Ramadan as Time for Intellectual Jihad

( also published on the ABC RELIGION AND ETHICS WEBSITE  in a slightly different version)

As it is widely known Ramadan is usually understood as time for increasing intensity in ritualistic practice. Most unfortunately, last few Ramadans in particular are also being increasingly connected with acts of senseless violence and terrorism  perpetuated worldwide by groups like ISIS ( or individuals inspired by their beliefs)  whose perverted interpretation of Islam/Islamic history  views suicide bombing as especially meritorious acts of martyrdom and piety during this Holy Month. It is my contention, however, that Ramadan should foremost be a time for increased intellectual practice or intellectual jihad.

The Islamic intellectual tradition, including its fountainheads the Qur’an and Sunna, stress this intellectual jihad in myriad of ways. For example, one of the most repeatedly occurring themes in the Qur’an is that of intellectual reflection and contemplation (tadabbur /tafakkur). Sayings ( regardless of their actual ‘authenticity as per classical Islamic sciences)   such as ‘The ink of a scholar is holier than the blood of a martyr ‘ and ‘ An hour of (intellectual) reflection/contemplation  is better than a one thousand years of worship’ testify to the strong intellectual core of the Islamic tradition that is in full harmony with the Qur’anic worldview. A good number of Muslim philosophers, rationalist theologians and jurists,  past and present, have also stressed the intellectually robust nature of the Islamic teachings ( and have often attracted criticism by strong  anti-intellectual currents in Islam that have always been there).  

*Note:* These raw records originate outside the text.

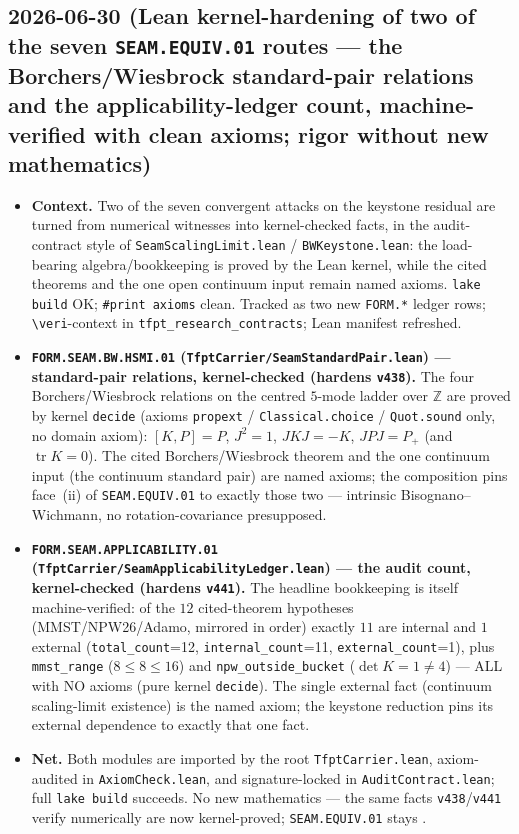 \subsection*{2026-06-30 (Lean kernel-hardening of two of the seven \texttt{SEAM.EQUIV.01} routes --- the Borchers/Wiesbrock standard-pair relations and the applicability-ledger count, machine-verified with clean axioms; rigor without new mathematics)}
\begin{itemize}
\item \textbf{Context.} Two of the seven convergent attacks on the keystone residual are turned from numerical
witnesses into kernel-checked facts, in the audit-contract style of \texttt{SeamScalingLimit.lean} /
\texttt{BWKeystone.lean}: the load-bearing algebra/bookkeeping is proved by the Lean kernel, while the cited
theorems and the one open continuum input remain named axioms. \texttt{lake build} OK; \texttt{\#print axioms}
clean. Tracked as two new \texttt{FORM.*} ledger rows; \texttt{\textbackslash veri}-context in
\texttt{tfpt\_research\_contracts}; Lean manifest refreshed.
\item \textbf{\texttt{FORM.SEAM.BW.HSMI.01} (\texttt{TfptCarrier/SeamStandardPair.lean}) --- standard-pair
relations, kernel-checked (hardens \texttt{v438}).} The four Borchers/Wiesbrock relations on the centred
$5$-mode ladder over $\mathbb{Z}$ are proved by kernel \texttt{decide} (axioms \texttt{propext} /
\texttt{Classical.choice} / \texttt{Quot.sound} only, no domain axiom): $[K,P]{=}P$, $J^2{=}1$, $JKJ{=}{-}K$,
$JPJ{=}P_+$ (and $\operatorname{tr}K{=}0$). The cited Borchers/Wiesbrock theorem and the one continuum input
(the continuum standard pair) are named axioms; the composition pins face~(ii) of \texttt{SEAM.EQUIV.01} to
exactly those two --- intrinsic Bisognano--Wichmann, no rotation-covariance presupposed.
\item \textbf{\texttt{FORM.SEAM.APPLICABILITY.01} (\texttt{TfptCarrier/SeamApplicabilityLedger.lean}) --- the
audit count, kernel-checked (hardens \texttt{v441}).} The headline bookkeeping is itself machine-verified: of
the $12$ cited-theorem hypotheses (MMST/NPW26/Adamo, mirrored in order) exactly $11$ are internal and $1$
external (\texttt{total\_count}=12, \texttt{internal\_count}=11, \texttt{external\_count}=1), plus
\texttt{mmst\_range} ($8\le8\le16$) and \texttt{npw\_outside\_bucket} ($\det K{=}1\neq4$) --- ALL with NO axioms
(pure kernel \texttt{decide}). The single external fact (continuum scaling-limit existence) is the named axiom;
the keystone reduction pins its external dependence to exactly that one fact.
\item \textbf{Net.} Both modules are imported by the root \texttt{TfptCarrier.lean}, axiom-audited in
\texttt{AxiomCheck.lean}, and signature-locked in \texttt{AuditContract.lean}; full \texttt{lake build}
succeeds. No new mathematics --- the same facts \texttt{v438}/\texttt{v441} verify numerically are now
kernel-proved; \texttt{SEAM.EQUIV.01} stays \mO.
\end{itemize}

Furthermore, the injunctions found in the Qur’an and Sunna pertaining to the performance of rituals are clearly linked to an underlying rationale ( ‘ila). So we are told (2:183) that  the reason for fasting is to increase our level of God consciousness (taqwa),  that the daily prayer (salat) is a means to keep us away from indecency/evil (29:45),  that the animal sacrifice at time of hajj (qurban) is purely symbolic in nature (22: 37). We are also told that the legal alms and charities (zakat) are levied in order to prevent the concentration of wealth among the rich (57: 7).

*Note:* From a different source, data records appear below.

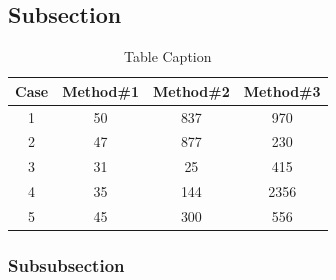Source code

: \cite{gum, ghc-smp}

\subsection{Subsection}

\begin{table}[h]
\begin{center}
\begin{tabular}{c c c c} %
\hline\hline %
Case & Method\#1 & Method\#2 & Method\#3 \\ [0.5ex] %
\hline %
1 & 50 & 837 & 970 \\ %
2 & 47 & 877 & 230 \\
3 & 31 & 25 & 415 \\
4 & 35 & 144 & 2356 \\
5 & 45 & 300 & 556 \\ [1ex] %
\hline %
\end{tabular}\caption{Table Caption}
\label{tab:lable}
\end{center}
\end{table}


\subsubsection{Subsubsection}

It is an inconvenient and theologically disturbing truth (that I as a believing, practicing Muslim am still grappling with) that many terrorists and the ISIS affiliated scholars they follow are ‘very big’ on  the ritualistic aspects of Islam such as fasting and praying ( and even ‘bigger’ on formalistic  ones such as beards and turbans)  yet they engage in senseless violence and terrorism.  Could this disconnect between ritualistic cum formalistic piety and their purposes at least in part explain this theological conundrum? While I do not have an equivocal answer to this question, the question is, in my view, worth asking and seriously reflecting on.

It is my considered view that a good number of contemporary Muslims have lost track of the intellectual jihad aspect of the Islamic tradition and have prioritised ritualistic and formalistic ‘piety’ over  that of intellectual and ethical one.  Ramadan is the perfect time to reclaim this invaluable aspect of our tradition.